Stored data:
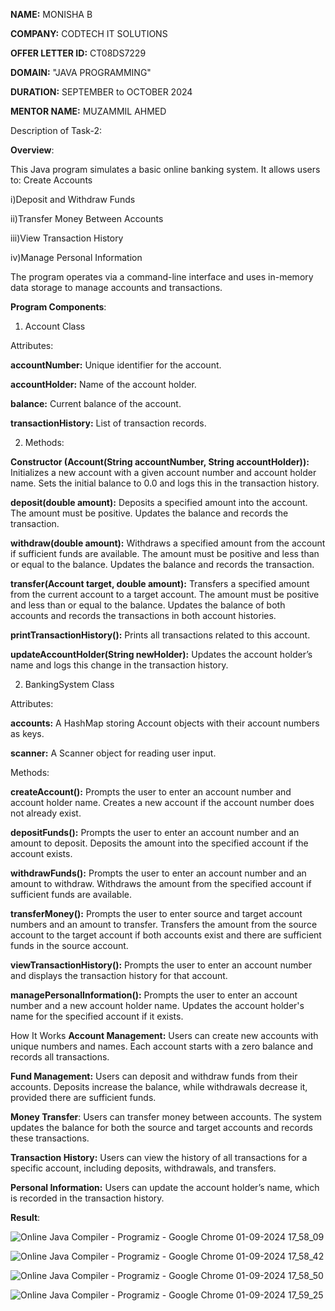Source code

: **NAME:** MONISHA B

**COMPANY:** CODTECH IT SOLUTIONS

**OFFER LETTER ID:** CT08DS7229

**DOMAIN:** "JAVA PROGRAMMING"

**DURATION:** SEPTEMBER to OCTOBER 2024

**MENTOR NAME:** MUZAMMIL AHMED



Description of Task-2:

**Overview**:

This Java program simulates a basic online banking system. It allows users to:
Create Accounts

i)Deposit and Withdraw Funds

ii)Transfer Money Between Accounts

iii)View Transaction History

iv)Manage Personal Information

The program operates via a command-line interface and uses in-memory data storage to manage accounts and transactions.

**Program Components**:
1. Account Class

Attributes:

**accountNumber:** Unique identifier for the account.

**accountHolder:** Name of the account holder.

**balance:** Current balance of the account.

**transactionHistory:** List of transaction records.

2. Methods:

**Constructor (Account(String accountNumber, String accountHolder)):** Initializes a new account with a given account number and account holder name. Sets the initial balance to 0.0 and logs this in the transaction history.

**deposit(double amount):** Deposits a specified amount into the account. The amount must be positive. Updates the balance and records the transaction.

**withdraw(double amount):** Withdraws a specified amount from the account if sufficient funds are available. The amount must be positive and less than or equal to the balance. Updates the balance and records the transaction.

**transfer(Account target, double amount):** Transfers a specified amount from the current account to a target account. The amount must be positive and less than or equal to the balance. Updates the balance of both accounts and records the transactions in both account histories.

**printTransactionHistory():** Prints all transactions related to this account.

**updateAccountHolder(String newHolder):** Updates the account holder’s name and logs this change in the transaction history.

2. BankingSystem Class

Attributes:

**accounts:** A HashMap storing Account objects with their account numbers as keys.

**scanner:** A Scanner object for reading user input.

Methods:

**createAccount():** Prompts the user to enter an account number and account holder name. Creates a new account if the account number does not already exist.

**depositFunds():** Prompts the user to enter an account number and an amount to deposit. Deposits the amount into the specified account if the account exists.

**withdrawFunds():** Prompts the user to enter an account number and an amount to withdraw. Withdraws the amount from the specified account if sufficient funds are available.

**transferMoney():** Prompts the user to enter source and target account numbers and an amount to transfer. Transfers the amount from the source account to the target account if both accounts exist and there are sufficient funds in the source account.

**viewTransactionHistory():** Prompts the user to enter an account number and displays the transaction history for that account.

**managePersonalInformation():** Prompts the user to enter an account number and a new account holder name. Updates the account holder's name for the specified account if it exists.

How It Works
**Account Management:** Users can create new accounts with unique numbers and names. Each account starts with a zero balance and records all transactions.

**Fund Management:** Users can deposit and withdraw funds from their accounts. Deposits increase the balance, while withdrawals decrease it, provided there are sufficient funds.

**Money Transfer**: Users can transfer money between accounts. The system updates the balance for both the source and target accounts and records these transactions.

**Transaction History:** Users can view the history of all transactions for a specific account, including deposits, withdrawals, and transfers.

**Personal Information:** Users can update the account holder’s name, which is recorded in the transaction history.

**Result**:

![Online Java Compiler - Programiz - Google Chrome 01-09-2024 17_58_09](https://github.com/user-attachments/assets/ed045420-877b-4cf3-ac3b-c14079d0e922)

![Online Java Compiler - Programiz - Google Chrome 01-09-2024 17_58_42](https://github.com/user-attachments/assets/9d96d0ad-63ab-4b46-950b-e048921e5a69)

![Online Java Compiler - Programiz - Google Chrome 01-09-2024 17_58_50](https://github.com/user-attachments/assets/81cb5a4b-1ad4-438a-aede-6f415056f07b)


![Online Java Compiler - Programiz - Google Chrome 01-09-2024 17_59_25](https://github.com/user-attachments/assets/3aac7305-e9fd-46a5-82e1-b28ff5e71c58)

* _AIM OF THE TASK_:
Restate the data word for word, minus any images.

* _ANSWER BOX_:
Source code

: **NAME:** MONISHA B

**COMPANY:** CODTECH IT SOLUTIONS

**OFFER LETTER ID:** CT08DS7229

**DOMAIN:** "JAVA PROGRAMMING"

**DURATION:** SEPTEMBER to OCTOBER 2024

**MENTOR NAME:** MUZAMMIL AHMED



Description of Task-2:

**Overview**:

This Java program simulates a basic online banking system. It allows users to:
Create Accounts

i)Deposit and Withdraw Funds

ii)Transfer Money Between Accounts

iii)View Transaction History

iv)Manage Personal Information

The program operates via a command-line interface and uses in-memory data storage to manage accounts and transactions.

**Program Components**:
1. Account Class

Attributes:

**accountNumber:** Unique identifier for the account.

**accountHolder:** Name of the account holder.

**balance:** Current balance of the account.

**transactionHistory:** List of transaction records.

2. Methods:

**Constructor (Account(String accountNumber, String accountHolder)):** Initializes a new account with a given account number and account holder name. Sets the initial balance to 0.0 and logs this in the transaction history.

**deposit(double amount):** Deposits a specified amount into the account. The amount must be positive. Updates the balance and records the transaction.

**withdraw(double amount):** Withdraws a specified amount from the account if sufficient funds are available. The amount must be positive and less than or equal to the balance. Updates the balance and records the transaction.

**transfer(Account target, double amount):** Transfers a specified amount from the current account to a target account. The amount must be positive and less than or equal to the balance. Updates the balance of both accounts and records the transactions in both account histories.

**printTransactionHistory():** Prints all transactions related to this account.

**updateAccountHolder(String newHolder):** Updates the account holder’s name and logs this change in the transaction history.

2. BankingSystem Class

Attributes:

**accounts:** A HashMap storing Account objects with their account numbers as keys.

**scanner:** A Scanner object for reading user input.

Methods:

**createAccount():** Prompts the user to enter an account number and account holder name. Creates a new account if the account number does not already exist.

**depositFunds():** Prompts the user to enter an account number and an amount to deposit. Deposits the amount into the specified account if the account exists.

**withdrawFunds():** Prompts the user to enter an account number and an amount to withdraw. Withdraws the amount from the specified account if sufficient funds are available.

**transferMoney():** Prompts the user to enter source and target account numbers and an amount to transfer. Transfers the amount from the source account to the target account if both accounts exist and there are sufficient funds in the source account.

**viewTransactionHistory():** Prompts the user to enter an account number and displays the transaction history for that account.

**managePersonalInformation():** Prompts the user to enter an account number and a new account holder name. Updates the account holder's name for the specified account if it exists.

How It Works
**Account Management:** Users can create new accounts with unique numbers and names. Each account starts with a zero balance and records all transactions.

**Fund Management:** Users can deposit and withdraw funds from their accounts. Deposits increase the balance, while withdrawals decrease it, provided there are sufficient funds.

**Money Transfer**: Users can transfer money between accounts. The system updates the balance for both the source and target accounts and records these transactions.

**Transaction History:** Users can view the history of all transactions for a specific account, including deposits, withdrawals, and transfers.

**Personal Information:** Users can update the account holder’s name, which is recorded in the transaction history.

**Result**:

![Online Java Compiler - Programiz - Google Chrome 01-09-2024 17_58_09](https://github.com/user-attachments/assets/ed045420-877b-4cf3-ac3b-c14079d0e922)

![Online Java Compiler - Programiz - Google Chrome 01-09-2024 17_58_42](https://github.com/user-attachments/assets/9d96d0ad-63ab-4b46-950b-e048921e5a69)

![Online Java Compiler - Programiz - Google Chrome 01-09-2024 17_58_50](https://github.com/user-attachments/assets/81cb5a4b-1ad4-438a-aede-6f415056f07b)


![Online Java Compiler - Programiz - Google Chrome 01-09-2024 17_59_25](https://github.com/user-attachments/assets/3aac7305-e9fd-46a5-82e1-b28ff5e71c58)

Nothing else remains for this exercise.